The Defendant falsely claimed that the recording was not ESI, but the Court did not buy it. The Court did, however, agree with Defendant that Rule 37(e) did not apply to this case.

These considerations are not applicable here. It was not because Hsueh had improper systems in place to prevent the loss of the recording that the recording no longer existed on her computer; it was because she took specific action to delete it. The Court, therefore, concludes that Rule 37(e) does not apply.

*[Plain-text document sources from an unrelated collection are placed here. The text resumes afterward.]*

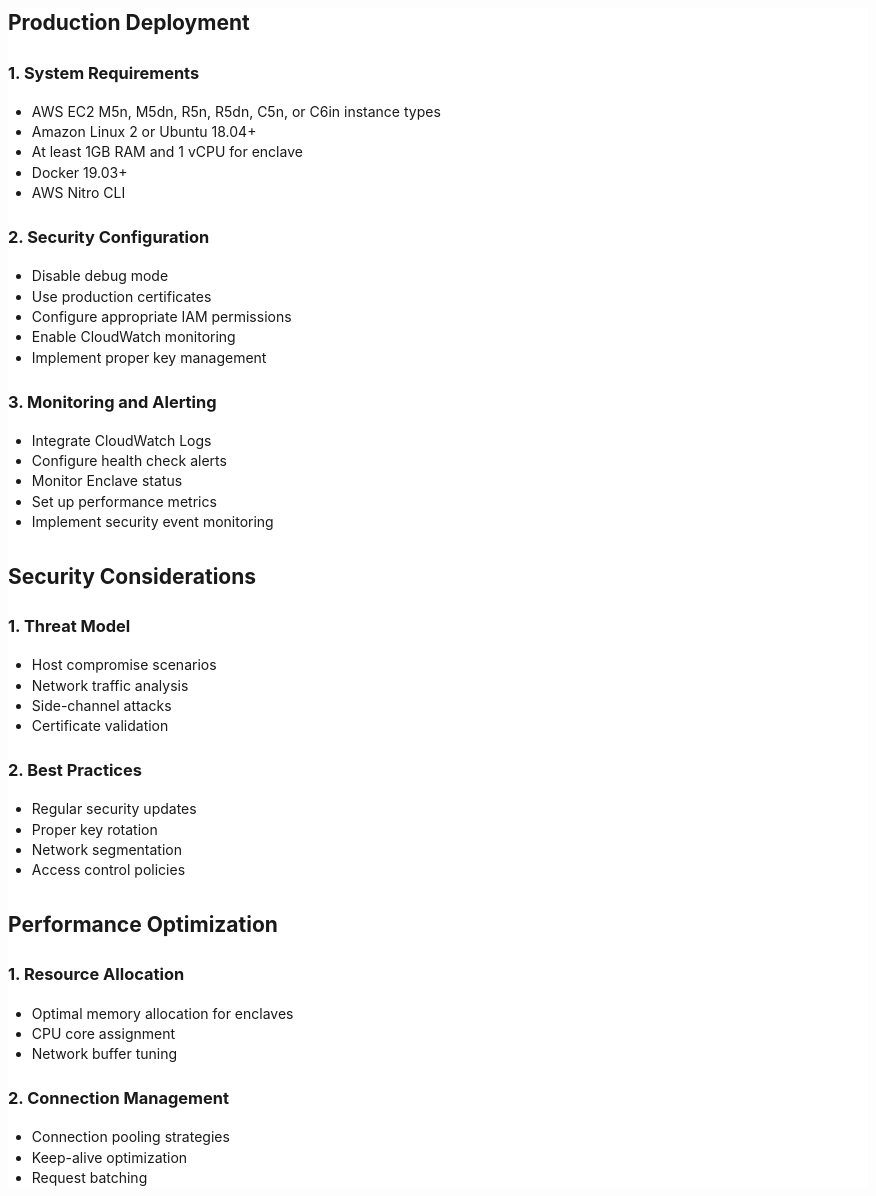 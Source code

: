## Production Deployment

### 1. System Requirements
- AWS EC2 M5n, M5dn, R5n, R5dn, C5n, or C6in instance types
- Amazon Linux 2 or Ubuntu 18.04+
- At least 1GB RAM and 1 vCPU for enclave
- Docker 19.03+
- AWS Nitro CLI

### 2. Security Configuration
- Disable debug mode
- Use production certificates
- Configure appropriate IAM permissions
- Enable CloudWatch monitoring
- Implement proper key management

### 3. Monitoring and Alerting
- Integrate CloudWatch Logs
- Configure health check alerts
- Monitor Enclave status
- Set up performance metrics
- Implement security event monitoring

## Security Considerations

### 1. Threat Model
- Host compromise scenarios
- Network traffic analysis
- Side-channel attacks
- Certificate validation

### 2. Best Practices
- Regular security updates
- Proper key rotation
- Network segmentation
- Access control policies

## Performance Optimization

### 1. Resource Allocation
- Optimal memory allocation for enclaves
- CPU core assignment
- Network buffer tuning

### 2. Connection Management
- Connection pooling strategies
- Keep-alive optimization
- Request batching
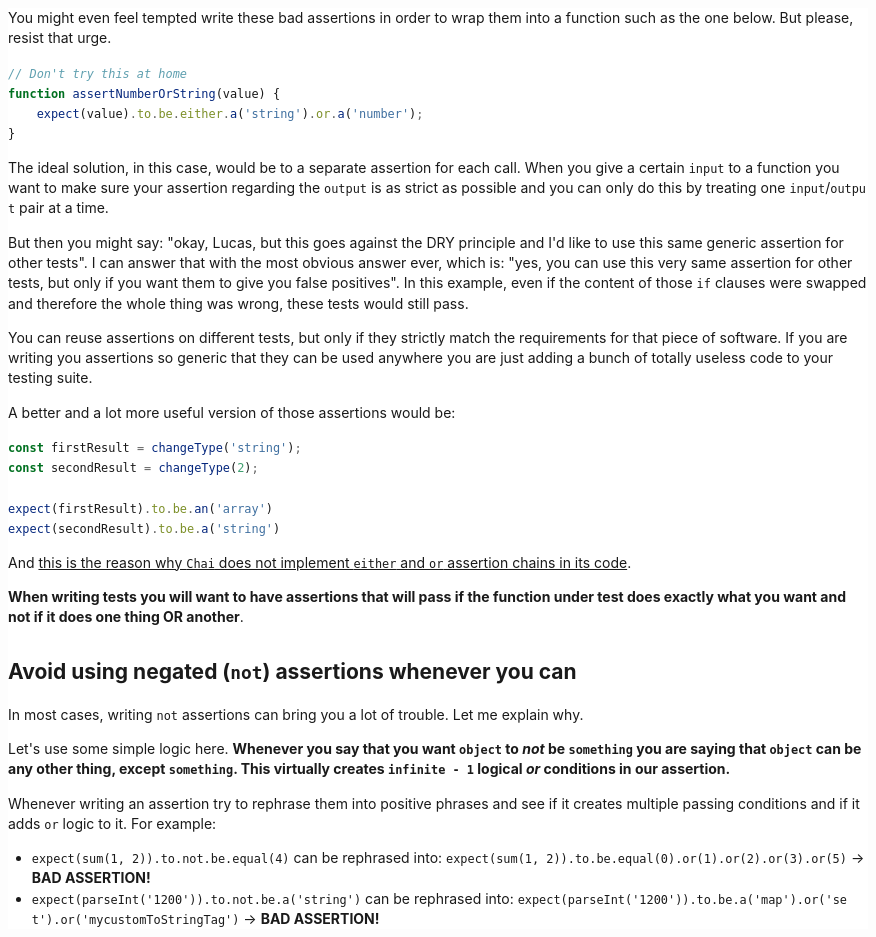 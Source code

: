 You might even feel tempted write these bad assertions in order to wrap them into a function such as the one below. But please, resist that urge.

```js
// Don't try this at home
function assertNumberOrString(value) {
    expect(value).to.be.either.a('string').or.a('number');
}
```

The ideal solution, in this case, would be to a separate assertion for each call. When you give a certain `input` to a function you want to make sure your assertion regarding the `output` is as strict as possible and you can only do this by treating one `input`/`output` pair at a time.

But then you might say: "okay, Lucas, but this goes against the DRY principle and I'd like to use this same generic assertion for other tests". I can answer that with the most obvious answer ever, which is: "yes, you can use this very same assertion for other tests, but only if you want them to give you false positives". In this example, even if the content of those `if` clauses were swapped and therefore the whole thing was wrong, these tests would still pass.

You can reuse assertions on different tests, but only if they strictly match the requirements for that piece of software. If you are writing you assertions so generic that they can be used anywhere you are just adding a bunch of totally useless code to your testing suite.

A better and a lot more useful version of those assertions would be:

```js
const firstResult = changeType('string');
const secondResult = changeType(2);

expect(firstResult).to.be.an('array')
expect(secondResult).to.be.a('string')
```

And [this is the reason why `Chai` does not implement `either` and `or` assertion chains in its code](https://github.com/chaijs/chai/issues/620).

**When writing tests you will want to have assertions that will pass if the function under test does exactly what you want and not if it does one thing OR another**.



## **Avoid using negated (`not`) assertions whenever you can**

In most cases, writing `not` assertions can bring you a lot of trouble. Let me explain why.

Let's use some simple logic here. **Whenever you say that you want `object` to *not* be `something` you are saying that `object` can be any other thing, except `something`. This virtually creates `infinite - 1` logical *or* conditions in our assertion.**

Whenever writing an assertion try to rephrase them into positive phrases and see if it creates multiple passing conditions and if it adds `or` logic to it. For example:

* `expect(sum(1, 2)).to.not.be.equal(4)` can be rephrased into: `expect(sum(1, 2)).to.be.equal(0).or(1).or(2).or(3).or(5)` -> **BAD ASSERTION!**
* `expect(parseInt('1200')).to.not.be.a('string')` can be rephrased into: `expect(parseInt('1200')).to.be.a('map').or('set').or('mycustomToStringTag')` -> **BAD ASSERTION!**
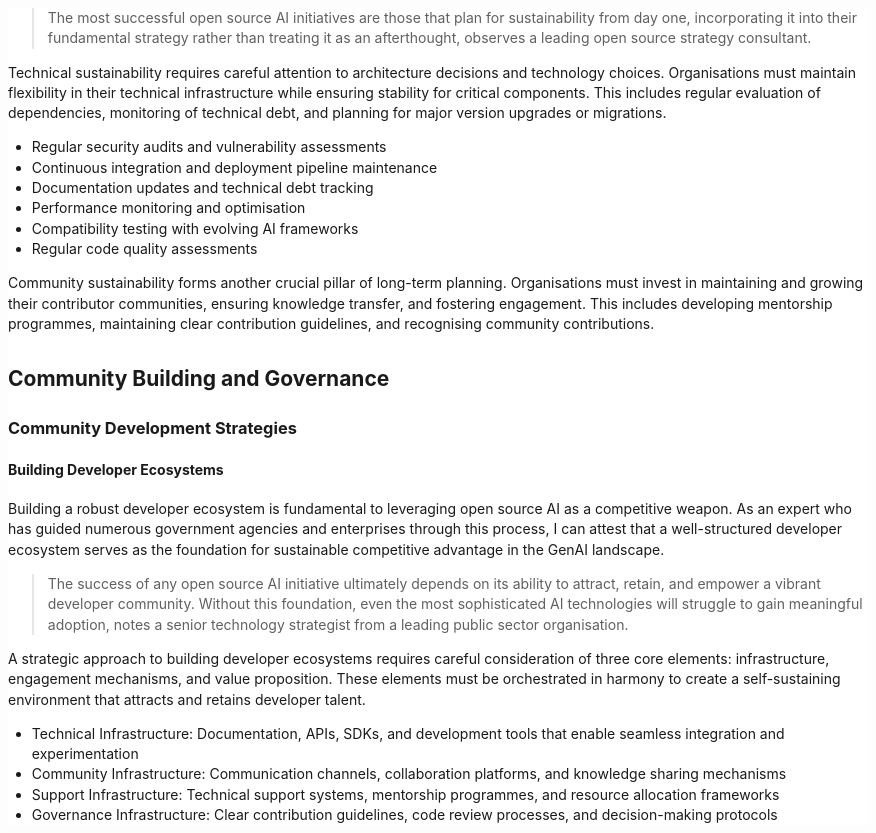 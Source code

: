 > The most successful open source AI initiatives are those that plan for sustainability from day one, incorporating it into their fundamental strategy rather than treating it as an afterthought, observes a leading open source strategy consultant.

Technical sustainability requires careful attention to architecture decisions and technology choices. Organisations must maintain flexibility in their technical infrastructure while ensuring stability for critical components. This includes regular evaluation of dependencies, monitoring of technical debt, and planning for major version upgrades or migrations.

- Regular security audits and vulnerability assessments
- Continuous integration and deployment pipeline maintenance
- Documentation updates and technical debt tracking
- Performance monitoring and optimisation
- Compatibility testing with evolving AI frameworks
- Regular code quality assessments

Community sustainability forms another crucial pillar of long-term planning. Organisations must invest in maintaining and growing their contributor communities, ensuring knowledge transfer, and fostering engagement. This includes developing mentorship programmes, maintaining clear contribution guidelines, and recognising community contributions.



## <a id="community-building-and-governance"></a>Community Building and Governance

### <a id="community-development-strategies"></a>Community Development Strategies

#### <a id="building-developer-ecosystems"></a>Building Developer Ecosystems

Building a robust developer ecosystem is fundamental to leveraging open source AI as a competitive weapon. As an expert who has guided numerous government agencies and enterprises through this process, I can attest that a well-structured developer ecosystem serves as the foundation for sustainable competitive advantage in the GenAI landscape.

> The success of any open source AI initiative ultimately depends on its ability to attract, retain, and empower a vibrant developer community. Without this foundation, even the most sophisticated AI technologies will struggle to gain meaningful adoption, notes a senior technology strategist from a leading public sector organisation.

A strategic approach to building developer ecosystems requires careful consideration of three core elements: infrastructure, engagement mechanisms, and value proposition. These elements must be orchestrated in harmony to create a self-sustaining environment that attracts and retains developer talent.

- Technical Infrastructure: Documentation, APIs, SDKs, and development tools that enable seamless integration and experimentation
- Community Infrastructure: Communication channels, collaboration platforms, and knowledge sharing mechanisms
- Support Infrastructure: Technical support systems, mentorship programmes, and resource allocation frameworks
- Governance Infrastructure: Clear contribution guidelines, code review processes, and decision-making protocols
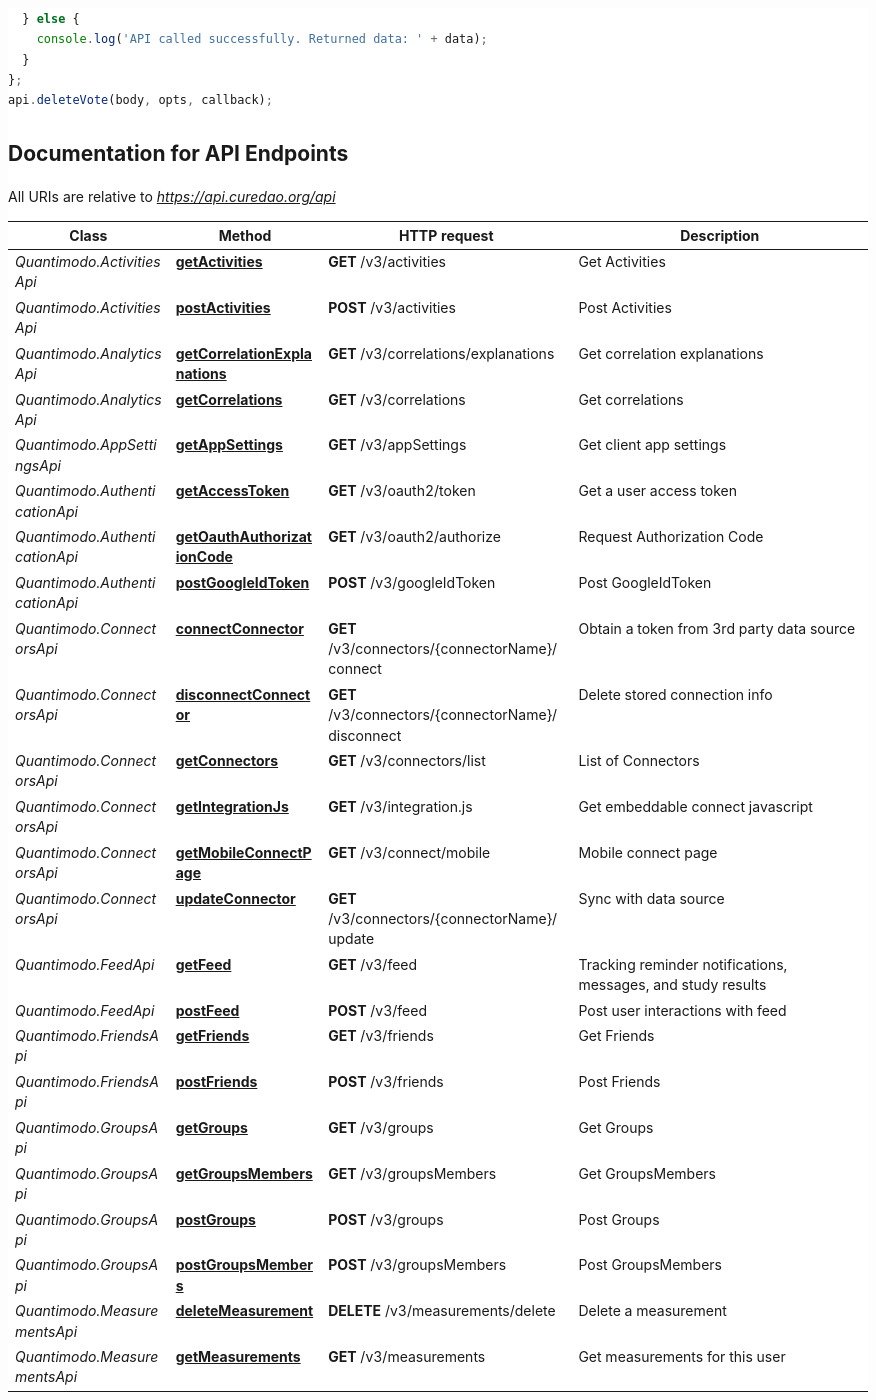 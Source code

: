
 ```javascript
  } else {
    console.log('API called successfully. Returned data: ' + data);
  }
};
api.deleteVote(body, opts, callback);

```

## Documentation for API Endpoints

All URIs are relative to *https://api.curedao.org/api*

Class | Method | HTTP request | Description
------------ | ------------- | ------------- | -------------
*Quantimodo.ActivitiesApi* | [**getActivities**](docs/ActivitiesApi.md#getActivities) | **GET** /v3/activities | Get Activities
*Quantimodo.ActivitiesApi* | [**postActivities**](docs/ActivitiesApi.md#postActivities) | **POST** /v3/activities | Post Activities
*Quantimodo.AnalyticsApi* | [**getCorrelationExplanations**](docs/AnalyticsApi.md#getCorrelationExplanations) | **GET** /v3/correlations/explanations | Get correlation explanations
*Quantimodo.AnalyticsApi* | [**getCorrelations**](docs/AnalyticsApi.md#getCorrelations) | **GET** /v3/correlations | Get correlations
*Quantimodo.AppSettingsApi* | [**getAppSettings**](docs/AppSettingsApi.md#getAppSettings) | **GET** /v3/appSettings | Get client app settings
*Quantimodo.AuthenticationApi* | [**getAccessToken**](docs/AuthenticationApi.md#getAccessToken) | **GET** /v3/oauth2/token | Get a user access token
*Quantimodo.AuthenticationApi* | [**getOauthAuthorizationCode**](docs/AuthenticationApi.md#getOauthAuthorizationCode) | **GET** /v3/oauth2/authorize | Request Authorization Code
*Quantimodo.AuthenticationApi* | [**postGoogleIdToken**](docs/AuthenticationApi.md#postGoogleIdToken) | **POST** /v3/googleIdToken | Post GoogleIdToken
*Quantimodo.ConnectorsApi* | [**connectConnector**](docs/ConnectorsApi.md#connectConnector) | **GET** /v3/connectors/{connectorName}/connect | Obtain a token from 3rd party data source
*Quantimodo.ConnectorsApi* | [**disconnectConnector**](docs/ConnectorsApi.md#disconnectConnector) | **GET** /v3/connectors/{connectorName}/disconnect | Delete stored connection info
*Quantimodo.ConnectorsApi* | [**getConnectors**](docs/ConnectorsApi.md#getConnectors) | **GET** /v3/connectors/list | List of Connectors
*Quantimodo.ConnectorsApi* | [**getIntegrationJs**](docs/ConnectorsApi.md#getIntegrationJs) | **GET** /v3/integration.js | Get embeddable connect javascript
*Quantimodo.ConnectorsApi* | [**getMobileConnectPage**](docs/ConnectorsApi.md#getMobileConnectPage) | **GET** /v3/connect/mobile | Mobile connect page
*Quantimodo.ConnectorsApi* | [**updateConnector**](docs/ConnectorsApi.md#updateConnector) | **GET** /v3/connectors/{connectorName}/update | Sync with data source
*Quantimodo.FeedApi* | [**getFeed**](docs/FeedApi.md#getFeed) | **GET** /v3/feed | Tracking reminder notifications, messages, and study results
*Quantimodo.FeedApi* | [**postFeed**](docs/FeedApi.md#postFeed) | **POST** /v3/feed | Post user interactions with feed
*Quantimodo.FriendsApi* | [**getFriends**](docs/FriendsApi.md#getFriends) | **GET** /v3/friends | Get Friends
*Quantimodo.FriendsApi* | [**postFriends**](docs/FriendsApi.md#postFriends) | **POST** /v3/friends | Post Friends
*Quantimodo.GroupsApi* | [**getGroups**](docs/GroupsApi.md#getGroups) | **GET** /v3/groups | Get Groups
*Quantimodo.GroupsApi* | [**getGroupsMembers**](docs/GroupsApi.md#getGroupsMembers) | **GET** /v3/groupsMembers | Get GroupsMembers
*Quantimodo.GroupsApi* | [**postGroups**](docs/GroupsApi.md#postGroups) | **POST** /v3/groups | Post Groups
*Quantimodo.GroupsApi* | [**postGroupsMembers**](docs/GroupsApi.md#postGroupsMembers) | **POST** /v3/groupsMembers | Post GroupsMembers
*Quantimodo.MeasurementsApi* | [**deleteMeasurement**](docs/MeasurementsApi.md#deleteMeasurement) | **DELETE** /v3/measurements/delete | Delete a measurement
*Quantimodo.MeasurementsApi* | [**getMeasurements**](docs/MeasurementsApi.md#getMeasurements) | **GET** /v3/measurements | Get measurements for this user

Being that the Court could not rely on Rule 37(e), it stated that it could rely on its inherent power. While the Plaintiff argued that sanctions should not be imposed because the recording was restored, the Court rejected that argument stating several reasons sanctions were appropriate. These included that the recording cut off mid-sentence and that there was no way to be sure that the recording was in fact in its entirety.

The Plaintiff had the obligation to preserve any ESI in anticipation of trial, especially because she was the one to bring the trial, and therefore it could have easily been anticipated. This fact coupled with her failure to be truthful lead the Court to issue spoliation sanctions, along with an adverse inference. This is primarily because the Court found that the Plaintiff was intentionally depriving the Defendant of the recording. The Court subsequently ordered attorney’s fees to be paid by the Plaintiff along with the costs incurred in reopening discovery.

Rachel Smith, is a Seton Hall University School of Law student, Class of 2018. She received her B.A in Women’s and Gender Studies from Rutgers University in 2010.